Exercise objective:
Copy out the records below exactly as they appear.

*** Opening Supplied material ***

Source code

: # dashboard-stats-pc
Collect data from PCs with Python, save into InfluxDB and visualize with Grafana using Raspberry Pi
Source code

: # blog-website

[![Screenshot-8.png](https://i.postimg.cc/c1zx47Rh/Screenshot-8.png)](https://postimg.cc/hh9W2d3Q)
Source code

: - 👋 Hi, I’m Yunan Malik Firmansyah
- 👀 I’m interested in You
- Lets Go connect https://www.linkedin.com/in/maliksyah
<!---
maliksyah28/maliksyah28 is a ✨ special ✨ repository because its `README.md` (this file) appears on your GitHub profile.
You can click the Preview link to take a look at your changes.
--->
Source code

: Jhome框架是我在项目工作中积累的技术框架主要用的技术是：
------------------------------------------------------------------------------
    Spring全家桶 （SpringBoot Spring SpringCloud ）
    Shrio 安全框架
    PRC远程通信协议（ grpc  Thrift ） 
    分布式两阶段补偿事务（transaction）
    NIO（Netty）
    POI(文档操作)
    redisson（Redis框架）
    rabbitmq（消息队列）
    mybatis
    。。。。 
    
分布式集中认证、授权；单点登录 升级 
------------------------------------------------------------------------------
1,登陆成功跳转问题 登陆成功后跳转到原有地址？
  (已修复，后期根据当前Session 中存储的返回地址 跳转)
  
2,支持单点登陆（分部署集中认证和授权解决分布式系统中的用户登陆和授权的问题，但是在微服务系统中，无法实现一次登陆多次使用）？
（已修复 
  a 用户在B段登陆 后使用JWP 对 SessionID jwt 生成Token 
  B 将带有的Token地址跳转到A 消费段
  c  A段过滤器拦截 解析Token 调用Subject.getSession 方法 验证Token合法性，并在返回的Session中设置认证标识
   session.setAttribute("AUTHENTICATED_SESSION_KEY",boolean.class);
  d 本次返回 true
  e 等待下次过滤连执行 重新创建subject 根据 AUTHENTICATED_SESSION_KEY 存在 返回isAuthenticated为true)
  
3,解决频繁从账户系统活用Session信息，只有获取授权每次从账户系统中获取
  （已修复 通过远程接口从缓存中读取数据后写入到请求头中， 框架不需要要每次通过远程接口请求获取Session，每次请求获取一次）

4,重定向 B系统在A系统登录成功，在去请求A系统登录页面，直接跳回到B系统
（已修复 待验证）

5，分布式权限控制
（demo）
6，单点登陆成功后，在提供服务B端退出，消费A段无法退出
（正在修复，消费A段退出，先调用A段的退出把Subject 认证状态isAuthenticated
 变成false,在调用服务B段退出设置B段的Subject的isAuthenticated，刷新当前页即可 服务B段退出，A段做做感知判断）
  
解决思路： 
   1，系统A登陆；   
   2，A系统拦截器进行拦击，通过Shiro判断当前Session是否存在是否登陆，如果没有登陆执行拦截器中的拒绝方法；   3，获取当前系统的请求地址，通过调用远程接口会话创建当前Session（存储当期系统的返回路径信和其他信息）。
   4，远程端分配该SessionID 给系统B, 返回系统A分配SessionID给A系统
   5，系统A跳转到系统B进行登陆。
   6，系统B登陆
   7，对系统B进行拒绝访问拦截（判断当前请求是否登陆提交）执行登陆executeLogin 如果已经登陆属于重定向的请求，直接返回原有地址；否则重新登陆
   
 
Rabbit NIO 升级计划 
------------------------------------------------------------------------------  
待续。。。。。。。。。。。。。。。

*** Closing Supplied material ***

Exercise output:
Source code

: # dashboard-stats-pc
Collect data from PCs with Python, save into InfluxDB and visualize with Grafana using Raspberry Pi
Source code

: # blog-website

[![Screenshot-8.png](https://i.postimg.cc/c1zx47Rh/Screenshot-8.png)](https://postimg.cc/hh9W2d3Q)
Source code

: - 👋 Hi, I’m Yunan Malik Firmansyah
- 👀 I’m interested in You
- Lets Go connect https://www.linkedin.com/in/maliksyah
<!---
maliksyah28/maliksyah28 is a ✨ special ✨ repository because its `README.md` (this file) appears on your GitHub profile.
You can click the Preview link to take a look at your changes.
--->
Source code

: Jhome框架是我在项目工作中积累的技术框架主要用的技术是：
------------------------------------------------------------------------------
    Spring全家桶 （SpringBoot Spring SpringCloud ）
    Shrio 安全框架
    PRC远程通信协议（ grpc  Thrift ） 
    分布式两阶段补偿事务（transaction）
    NIO（Netty）
    POI(文档操作)
    redisson（Redis框架）
    rabbitmq（消息队列）
    mybatis
    。。。。 
    
分布式集中认证、授权；单点登录 升级 
------------------------------------------------------------------------------
1,登陆成功跳转问题 登陆成功后跳转到原有地址？
  (已修复，后期根据当前Session 中存储的返回地址 跳转)
  
2,支持单点登陆（分部署集中认证和授权解决分布式系统中的用户登陆和授权的问题，但是在微服务系统中，无法实现一次登陆多次使用）？
（已修复 
  a 用户在B段登陆 后使用JWP 对 SessionID jwt 生成Token 
  B 将带有的Token地址跳转到A 消费段
  c  A段过滤器拦截 解析Token 调用Subject.getSession 方法 验证Token合法性，并在返回的Session中设置认证标识
   session.setAttribute("AUTHENTICATED_SESSION_KEY",boolean.class);
  d 本次返回 true
  e 等待下次过滤连执行 重新创建subject 根据 AUTHENTICATED_SESSION_KEY 存在 返回isAuthenticated为true)
  
3,解决频繁从账户系统活用Session信息，只有获取授权每次从账户系统中获取
  （已修复 通过远程接口从缓存中读取数据后写入到请求头中， 框架不需要要每次通过远程接口请求获取Session，每次请求获取一次）

4,重定向 B系统在A系统登录成功，在去请求A系统登录页面，直接跳回到B系统
（已修复 待验证）

5，分布式权限控制
（demo）
6，单点登陆成功后，在提供服务B端退出，消费A段无法退出
（正在修复，消费A段退出，先调用A段的退出把Subject 认证状态isAuthenticated
 变成false,在调用服务B段退出设置B段的Subject的isAuthenticated，刷新当前页即可 服务B段退出，A段做做感知判断）
  
解决思路： 
   1，系统A登陆；   
   2，A系统拦截器进行拦击，通过Shiro判断当前Session是否存在是否登陆，如果没有登陆执行拦截器中的拒绝方法；   3，获取当前系统的请求地址，通过调用远程接口会话创建当前Session（存储当期系统的返回路径信和其他信息）。
   4，远程端分配该SessionID 给系统B, 返回系统A分配SessionID给A系统
   5，系统A跳转到系统B进行登陆。
   6，系统B登陆
   7，对系统B进行拒绝访问拦截（判断当前请求是否登陆提交）执行登陆executeLogin 如果已经登陆属于重定向的请求，直接返回原有地址；否则重新登陆
   
 
Rabbit NIO 升级计划 
------------------------------------------------------------------------------  
待续。。。。。。。。。。。。。。。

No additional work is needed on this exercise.